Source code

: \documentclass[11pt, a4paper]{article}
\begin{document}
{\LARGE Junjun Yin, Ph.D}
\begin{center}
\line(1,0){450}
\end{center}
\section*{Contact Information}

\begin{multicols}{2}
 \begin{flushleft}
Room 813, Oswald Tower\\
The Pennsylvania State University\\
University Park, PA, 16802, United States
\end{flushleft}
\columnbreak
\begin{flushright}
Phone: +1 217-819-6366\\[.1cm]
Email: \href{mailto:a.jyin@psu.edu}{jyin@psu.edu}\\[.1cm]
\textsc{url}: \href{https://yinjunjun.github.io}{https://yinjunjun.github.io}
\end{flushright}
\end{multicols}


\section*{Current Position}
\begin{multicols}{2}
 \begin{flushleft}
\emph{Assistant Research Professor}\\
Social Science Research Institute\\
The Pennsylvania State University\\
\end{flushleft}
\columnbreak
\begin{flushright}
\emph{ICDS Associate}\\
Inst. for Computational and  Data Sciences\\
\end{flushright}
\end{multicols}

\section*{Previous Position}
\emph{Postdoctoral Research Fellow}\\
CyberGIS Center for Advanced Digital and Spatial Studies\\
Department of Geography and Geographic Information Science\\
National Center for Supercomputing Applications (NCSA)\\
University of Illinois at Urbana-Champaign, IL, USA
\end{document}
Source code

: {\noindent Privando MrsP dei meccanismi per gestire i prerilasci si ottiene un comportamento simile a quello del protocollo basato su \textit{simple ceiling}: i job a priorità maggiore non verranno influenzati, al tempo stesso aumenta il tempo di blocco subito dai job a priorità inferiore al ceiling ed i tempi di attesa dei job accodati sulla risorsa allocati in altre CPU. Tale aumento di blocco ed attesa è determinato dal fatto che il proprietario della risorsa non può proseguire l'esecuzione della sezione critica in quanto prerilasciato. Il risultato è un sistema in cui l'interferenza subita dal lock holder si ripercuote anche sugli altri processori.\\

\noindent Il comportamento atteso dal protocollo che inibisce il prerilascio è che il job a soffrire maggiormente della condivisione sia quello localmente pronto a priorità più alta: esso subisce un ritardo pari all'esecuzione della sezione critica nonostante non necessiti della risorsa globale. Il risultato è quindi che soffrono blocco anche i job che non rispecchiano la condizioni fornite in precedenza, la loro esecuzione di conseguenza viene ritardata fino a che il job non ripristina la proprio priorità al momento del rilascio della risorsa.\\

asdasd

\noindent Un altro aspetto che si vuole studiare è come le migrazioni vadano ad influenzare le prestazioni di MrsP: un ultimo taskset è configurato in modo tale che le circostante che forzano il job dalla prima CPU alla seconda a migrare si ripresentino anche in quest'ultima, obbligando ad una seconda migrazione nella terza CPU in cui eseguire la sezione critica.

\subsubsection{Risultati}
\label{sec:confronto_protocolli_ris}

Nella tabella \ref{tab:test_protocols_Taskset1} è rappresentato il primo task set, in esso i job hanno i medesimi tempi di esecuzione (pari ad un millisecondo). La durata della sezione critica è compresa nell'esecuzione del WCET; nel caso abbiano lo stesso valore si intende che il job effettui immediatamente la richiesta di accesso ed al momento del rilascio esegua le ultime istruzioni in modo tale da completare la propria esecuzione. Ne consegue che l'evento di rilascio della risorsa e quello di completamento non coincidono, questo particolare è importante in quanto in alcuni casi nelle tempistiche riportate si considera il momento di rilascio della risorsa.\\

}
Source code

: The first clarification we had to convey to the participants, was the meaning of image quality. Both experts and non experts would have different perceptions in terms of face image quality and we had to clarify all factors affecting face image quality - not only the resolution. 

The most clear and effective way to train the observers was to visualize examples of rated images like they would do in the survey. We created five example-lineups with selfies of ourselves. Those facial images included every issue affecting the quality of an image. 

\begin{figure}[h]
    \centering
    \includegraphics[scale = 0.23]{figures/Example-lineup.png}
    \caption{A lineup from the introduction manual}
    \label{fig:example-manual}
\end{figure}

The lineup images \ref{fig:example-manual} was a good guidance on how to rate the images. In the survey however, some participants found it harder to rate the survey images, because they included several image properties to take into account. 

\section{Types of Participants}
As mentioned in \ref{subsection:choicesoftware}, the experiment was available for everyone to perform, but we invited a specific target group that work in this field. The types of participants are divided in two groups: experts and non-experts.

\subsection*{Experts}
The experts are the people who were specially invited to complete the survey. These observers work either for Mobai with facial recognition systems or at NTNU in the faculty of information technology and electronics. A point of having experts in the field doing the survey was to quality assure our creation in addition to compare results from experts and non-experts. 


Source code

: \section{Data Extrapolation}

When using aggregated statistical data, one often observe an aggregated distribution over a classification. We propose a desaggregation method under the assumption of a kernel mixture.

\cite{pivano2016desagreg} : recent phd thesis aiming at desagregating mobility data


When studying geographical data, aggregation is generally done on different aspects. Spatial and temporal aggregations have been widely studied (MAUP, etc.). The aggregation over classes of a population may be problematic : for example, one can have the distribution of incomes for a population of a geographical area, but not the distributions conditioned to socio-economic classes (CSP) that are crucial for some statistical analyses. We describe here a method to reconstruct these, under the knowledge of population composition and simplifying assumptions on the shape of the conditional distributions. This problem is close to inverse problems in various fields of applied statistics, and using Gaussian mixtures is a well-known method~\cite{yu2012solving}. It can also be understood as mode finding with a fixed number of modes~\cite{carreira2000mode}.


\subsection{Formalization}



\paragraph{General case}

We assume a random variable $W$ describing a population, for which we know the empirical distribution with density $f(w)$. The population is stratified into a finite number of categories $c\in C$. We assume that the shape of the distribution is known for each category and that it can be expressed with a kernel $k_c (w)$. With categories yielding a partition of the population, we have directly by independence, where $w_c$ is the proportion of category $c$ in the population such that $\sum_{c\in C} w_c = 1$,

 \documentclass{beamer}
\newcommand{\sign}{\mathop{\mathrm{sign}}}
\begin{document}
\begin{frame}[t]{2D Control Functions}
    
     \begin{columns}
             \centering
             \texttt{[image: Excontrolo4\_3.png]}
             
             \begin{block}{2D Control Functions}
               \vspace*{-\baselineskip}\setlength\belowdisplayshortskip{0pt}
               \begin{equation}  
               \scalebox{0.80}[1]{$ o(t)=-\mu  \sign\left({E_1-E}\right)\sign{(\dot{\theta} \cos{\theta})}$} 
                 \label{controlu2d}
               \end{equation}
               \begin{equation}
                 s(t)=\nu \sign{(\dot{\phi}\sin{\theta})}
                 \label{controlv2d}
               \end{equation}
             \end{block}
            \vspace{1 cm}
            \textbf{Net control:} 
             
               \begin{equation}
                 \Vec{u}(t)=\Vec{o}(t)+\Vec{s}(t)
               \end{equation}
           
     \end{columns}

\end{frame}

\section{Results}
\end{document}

::::::::

Assignment
Retype the entries exactly, including every line.

Solution to the problem
Source code

: \documentclass[11pt, a4paper]{article}
\begin{document}
{\LARGE Junjun Yin, Ph.D}
\begin{center}
\line(1,0){450}
\end{center}
\section*{Contact Information}

\begin{multicols}{2}
 \begin{flushleft}
Room 813, Oswald Tower\\
The Pennsylvania State University\\
University Park, PA, 16802, United States
\end{flushleft}
\columnbreak
\begin{flushright}
Phone: +1 217-819-6366\\[.1cm]
Email: \href{mailto:a.jyin@psu.edu}{jyin@psu.edu}\\[.1cm]
\textsc{url}: \href{https://yinjunjun.github.io}{https://yinjunjun.github.io}
\end{flushright}
\end{multicols}


\section*{Current Position}
\begin{multicols}{2}
 \begin{flushleft}
\emph{Assistant Research Professor}\\
Social Science Research Institute\\
The Pennsylvania State University\\
\end{flushleft}
\columnbreak
\begin{flushright}
\emph{ICDS Associate}\\
Inst. for Computational and  Data Sciences\\
\end{flushright}
\end{multicols}

\section*{Previous Position}
\emph{Postdoctoral Research Fellow}\\
CyberGIS Center for Advanced Digital and Spatial Studies\\
Department of Geography and Geographic Information Science\\
National Center for Supercomputing Applications (NCSA)\\
University of Illinois at Urbana-Champaign, IL, USA
\end{document}
Source code

: {\noindent Privando MrsP dei meccanismi per gestire i prerilasci si ottiene un comportamento simile a quello del protocollo basato su \textit{simple ceiling}: i job a priorità maggiore non verranno influenzati, al tempo stesso aumenta il tempo di blocco subito dai job a priorità inferiore al ceiling ed i tempi di attesa dei job accodati sulla risorsa allocati in altre CPU. Tale aumento di blocco ed attesa è determinato dal fatto che il proprietario della risorsa non può proseguire l'esecuzione della sezione critica in quanto prerilasciato. Il risultato è un sistema in cui l'interferenza subita dal lock holder si ripercuote anche sugli altri processori.\\

\noindent Il comportamento atteso dal protocollo che inibisce il prerilascio è che il job a soffrire maggiormente della condivisione sia quello localmente pronto a priorità più alta: esso subisce un ritardo pari all'esecuzione della sezione critica nonostante non necessiti della risorsa globale. Il risultato è quindi che soffrono blocco anche i job che non rispecchiano la condizioni fornite in precedenza, la loro esecuzione di conseguenza viene ritardata fino a che il job non ripristina la proprio priorità al momento del rilascio della risorsa.\\

asdasd

\noindent Un altro aspetto che si vuole studiare è come le migrazioni vadano ad influenzare le prestazioni di MrsP: un ultimo taskset è configurato in modo tale che le circostante che forzano il job dalla prima CPU alla seconda a migrare si ripresentino anche in quest'ultima, obbligando ad una seconda migrazione nella terza CPU in cui eseguire la sezione critica.

\subsubsection{Risultati}
\label{sec:confronto_protocolli_ris}

Nella tabella \ref{tab:test_protocols_Taskset1} è rappresentato il primo task set, in esso i job hanno i medesimi tempi di esecuzione (pari ad un millisecondo). La durata della sezione critica è compresa nell'esecuzione del WCET; nel caso abbiano lo stesso valore si intende che il job effettui immediatamente la richiesta di accesso ed al momento del rilascio esegua le ultime istruzioni in modo tale da completare la propria esecuzione. Ne consegue che l'evento di rilascio della risorsa e quello di completamento non coincidono, questo particolare è importante in quanto in alcuni casi nelle tempistiche riportate si considera il momento di rilascio della risorsa.\\

}
Source code

: The first clarification we had to convey to the participants, was the meaning of image quality. Both experts and non experts would have different perceptions in terms of face image quality and we had to clarify all factors affecting face image quality - not only the resolution. 

The most clear and effective way to train the observers was to visualize examples of rated images like they would do in the survey. We created five example-lineups with selfies of ourselves. Those facial images included every issue affecting the quality of an image. 

\begin{figure}[h]
    \centering
    \includegraphics[scale = 0.23]{figures/Example-lineup.png}
    \caption{A lineup from the introduction manual}
    \label{fig:example-manual}
\end{figure}

The lineup images \ref{fig:example-manual} was a good guidance on how to rate the images. In the survey however, some participants found it harder to rate the survey images, because they included several image properties to take into account. 

\section{Types of Participants}
As mentioned in \ref{subsection:choicesoftware}, the experiment was available for everyone to perform, but we invited a specific target group that work in this field. The types of participants are divided in two groups: experts and non-experts.

\subsection*{Experts}
The experts are the people who were specially invited to complete the survey. These observers work either for Mobai with facial recognition systems or at NTNU in the faculty of information technology and electronics. A point of having experts in the field doing the survey was to quality assure our creation in addition to compare results from experts and non-experts. 


Source code

: \section{Data Extrapolation}

When using aggregated statistical data, one often observe an aggregated distribution over a classification. We propose a desaggregation method under the assumption of a kernel mixture.

\cite{pivano2016desagreg} : recent phd thesis aiming at desagregating mobility data


When studying geographical data, aggregation is generally done on different aspects. Spatial and temporal aggregations have been widely studied (MAUP, etc.). The aggregation over classes of a population may be problematic : for example, one can have the distribution of incomes for a population of a geographical area, but not the distributions conditioned to socio-economic classes (CSP) that are crucial for some statistical analyses. We describe here a method to reconstruct these, under the knowledge of population composition and simplifying assumptions on the shape of the conditional distributions. This problem is close to inverse problems in various fields of applied statistics, and using Gaussian mixtures is a well-known method~\cite{yu2012solving}. It can also be understood as mode finding with a fixed number of modes~\cite{carreira2000mode}.


\subsection{Formalization}



\paragraph{General case}

We assume a random variable $W$ describing a population, for which we know the empirical distribution with density $f(w)$. The population is stratified into a finite number of categories $c\in C$. We assume that the shape of the distribution is known for each category and that it can be expressed with a kernel $k_c (w)$. With categories yielding a partition of the population, we have directly by independence, where $w_c$ is the proportion of category $c$ in the population such that $\sum_{c\in C} w_c = 1$,

 \documentclass{beamer}
\newcommand{\sign}{\mathop{\mathrm{sign}}}
\begin{document}
\begin{frame}[t]{2D Control Functions}
    
     \begin{columns}
             \centering
             \texttt{[image: Excontrolo4\_3.png]}
             
             \begin{block}{2D Control Functions}
               \vspace*{-\baselineskip}\setlength\belowdisplayshortskip{0pt}
               \begin{equation}  
               \scalebox{0.80}[1]{$ o(t)=-\mu  \sign\left({E_1-E}\right)\sign{(\dot{\theta} \cos{\theta})}$} 
                 \label{controlu2d}
               \end{equation}
               \begin{equation}
                 s(t)=\nu \sign{(\dot{\phi}\sin{\theta})}
                 \label{controlv2d}
               \end{equation}
             \end{block}
            \vspace{1 cm}
            \textbf{Net control:} 
             
               \begin{equation}
                 \Vec{u}(t)=\Vec{o}(t)+\Vec{s}(t)
               \end{equation}
           
     \end{columns}

\end{frame}

\section{Results}
\end{document}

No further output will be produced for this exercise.